Legum left South Africa for the United Kingdom in 1949 as the newly ascendant National Party of D. F. Malan began to construct the Apartheid system of racial segregation. In London Legum gained a prestigious post at The Observer through personal contact with David Astor, its editor, who, like Legum, opposed South African policy. Legum became one of the first British journalists specifically focusing on African issues and remained with The Observer for most of his career, eventually becoming the paper's associate editor.

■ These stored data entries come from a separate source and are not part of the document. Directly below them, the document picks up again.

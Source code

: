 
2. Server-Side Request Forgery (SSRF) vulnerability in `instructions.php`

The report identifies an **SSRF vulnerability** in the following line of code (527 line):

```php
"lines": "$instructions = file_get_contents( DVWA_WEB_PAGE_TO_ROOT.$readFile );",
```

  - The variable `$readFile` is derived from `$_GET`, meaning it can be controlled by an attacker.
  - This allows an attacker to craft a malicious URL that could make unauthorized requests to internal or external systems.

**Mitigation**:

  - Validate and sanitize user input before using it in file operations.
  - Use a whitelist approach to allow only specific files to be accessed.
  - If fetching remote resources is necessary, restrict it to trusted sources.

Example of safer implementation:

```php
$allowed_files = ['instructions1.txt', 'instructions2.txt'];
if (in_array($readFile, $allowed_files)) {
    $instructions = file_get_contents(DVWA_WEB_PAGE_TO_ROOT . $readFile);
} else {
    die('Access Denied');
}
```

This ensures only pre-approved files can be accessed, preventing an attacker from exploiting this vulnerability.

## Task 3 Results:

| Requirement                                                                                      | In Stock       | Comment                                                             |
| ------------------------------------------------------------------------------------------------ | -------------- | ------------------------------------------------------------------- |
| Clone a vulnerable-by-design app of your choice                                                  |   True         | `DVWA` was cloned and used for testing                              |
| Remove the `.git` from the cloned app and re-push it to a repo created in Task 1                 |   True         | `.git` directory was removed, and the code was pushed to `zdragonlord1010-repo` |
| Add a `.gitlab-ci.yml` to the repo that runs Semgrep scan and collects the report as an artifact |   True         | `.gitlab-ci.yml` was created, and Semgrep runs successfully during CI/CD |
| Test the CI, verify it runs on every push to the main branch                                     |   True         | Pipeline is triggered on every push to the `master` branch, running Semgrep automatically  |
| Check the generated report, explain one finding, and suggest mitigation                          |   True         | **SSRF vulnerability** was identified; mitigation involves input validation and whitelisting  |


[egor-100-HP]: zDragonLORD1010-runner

As a journalist, Legum remained involved in South African political issues. He became part of the Africa Bureau run by Michael Scott and Mary Benson, which campaigned for reform in South Africa. Along with Scott and other activists, he co-authored his first book, Attitude to Africa, in 1952. He subsequently wrote numerous popular works on contemporary African subjects during the era of decolonisation, including Congo Disaster (1961) and Pan-Africanism: A Brief History (1962). He became friends with several leading African nationalist leaders, notably Julius Nyerere, Seretse Khama, and Oliver Tambo.

Legum married the economist Margaret Legum ( Roberts) in 1960 after the death of his first wife. They co-authored South Africa: Crisis for the West (1964), which was the first call for economic sanctions against Apartheid South Africa. He was banned from South Africa in 1962 and later from Rhodesia. He established the annual Africa Contemporary Record in 1968. His last book was Africa Since Independence (1991).

===South Africa, 1996–2003===
With the collapse of the Apartheid state, Legum returned to South Africa in 1996 and settled in Kalk Bay, near Cape Town. He received honorary degrees from Rhodes University and the University of South Africa. In 2002 he founded the Dr Colin Legum Development Trust to provide scholarships at Retief High School. He died on 8 June 2003, aged 84.